After all, my Pentecost is purposed to prepare me for my own Gethsemane and Calvary! Life is given me in order that I may spend it again in ready and fruitful sacrifice. (My Daily Meditation, May 24)
We followers of Jesus are a people of His life, suffering, death, and resurrection. We live with purpose and meaning. The God of the universe has entered into His creation to set it free from the rages of sin and evil. His community is a community in which the new life is practiced by bent and broken people. His community is an oasis of hope in a sea of despair. This is why we need the abiding presence of the Holy Spirit in us. This is a God thing. The is a heaven-on-earth thing. This is a miracle of love and grace and mercy. This is a table at which there is a place for all of us.

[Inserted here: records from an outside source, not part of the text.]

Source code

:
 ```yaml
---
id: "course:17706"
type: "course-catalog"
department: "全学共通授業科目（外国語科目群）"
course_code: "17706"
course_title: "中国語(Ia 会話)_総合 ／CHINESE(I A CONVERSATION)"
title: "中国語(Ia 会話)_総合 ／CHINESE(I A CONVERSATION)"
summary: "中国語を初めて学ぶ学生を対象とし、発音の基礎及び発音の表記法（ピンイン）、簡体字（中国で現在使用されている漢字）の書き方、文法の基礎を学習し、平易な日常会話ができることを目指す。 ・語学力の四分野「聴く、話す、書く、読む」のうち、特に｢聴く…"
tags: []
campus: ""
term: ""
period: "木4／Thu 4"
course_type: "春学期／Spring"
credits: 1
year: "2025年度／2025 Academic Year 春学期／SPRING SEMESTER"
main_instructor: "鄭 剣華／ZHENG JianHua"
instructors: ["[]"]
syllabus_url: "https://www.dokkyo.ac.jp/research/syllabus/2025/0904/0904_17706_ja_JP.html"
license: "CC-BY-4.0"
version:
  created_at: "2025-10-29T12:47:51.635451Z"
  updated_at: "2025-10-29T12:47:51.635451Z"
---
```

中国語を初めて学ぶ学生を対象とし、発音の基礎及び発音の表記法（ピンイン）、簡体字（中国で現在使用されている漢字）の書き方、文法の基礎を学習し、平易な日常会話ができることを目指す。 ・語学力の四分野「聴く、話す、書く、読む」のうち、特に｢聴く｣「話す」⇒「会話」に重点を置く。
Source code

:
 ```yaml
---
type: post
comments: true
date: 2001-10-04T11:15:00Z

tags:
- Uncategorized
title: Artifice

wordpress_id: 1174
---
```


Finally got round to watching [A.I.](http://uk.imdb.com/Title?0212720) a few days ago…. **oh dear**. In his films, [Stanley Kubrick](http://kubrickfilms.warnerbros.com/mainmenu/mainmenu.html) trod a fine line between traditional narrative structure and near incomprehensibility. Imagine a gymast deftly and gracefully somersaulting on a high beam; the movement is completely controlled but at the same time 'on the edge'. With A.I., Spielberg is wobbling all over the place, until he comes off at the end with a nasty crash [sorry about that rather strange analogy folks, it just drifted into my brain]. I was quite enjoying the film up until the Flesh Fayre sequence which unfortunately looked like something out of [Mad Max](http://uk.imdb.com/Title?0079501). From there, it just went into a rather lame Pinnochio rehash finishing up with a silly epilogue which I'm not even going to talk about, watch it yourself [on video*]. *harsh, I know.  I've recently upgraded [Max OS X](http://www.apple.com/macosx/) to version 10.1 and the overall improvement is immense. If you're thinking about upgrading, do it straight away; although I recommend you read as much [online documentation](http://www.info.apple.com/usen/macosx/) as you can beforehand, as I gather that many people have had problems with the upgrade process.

When the Church of Jesus is doing life right, it is a community of love, forgiveness, hope joy, peace, truth, justice, and righteousness. Do you feel overwhelmed at the magnitude of God’s call on your life? You should. It is bigger than you or me. We can never take it lightly or think we are stronger than we really are. We need the Holy Spirit to be the dominating influence in our lives. Furthermore, Jesus, knowing the depth of our bent and brokenness, but knowing too how much we are willing to do for our children, says, “If you then, being evil, know how to give good gifts to your children, how much more will your heavenly Father give the Holy Spirit to those who ask Him” (Luke 11:13).
The Father is more willing to fill our lives with the marvelous reality of the Holy Spirit than we are to ask it of Him. We live in a world that cares very little about the things of God but we live here embraced, filled, baptized, and equipped by the Holy Spirit. May God help us to be a Spirit-filled people in word, truth, and deed. May the light of Jesus shine bright in and through our lives.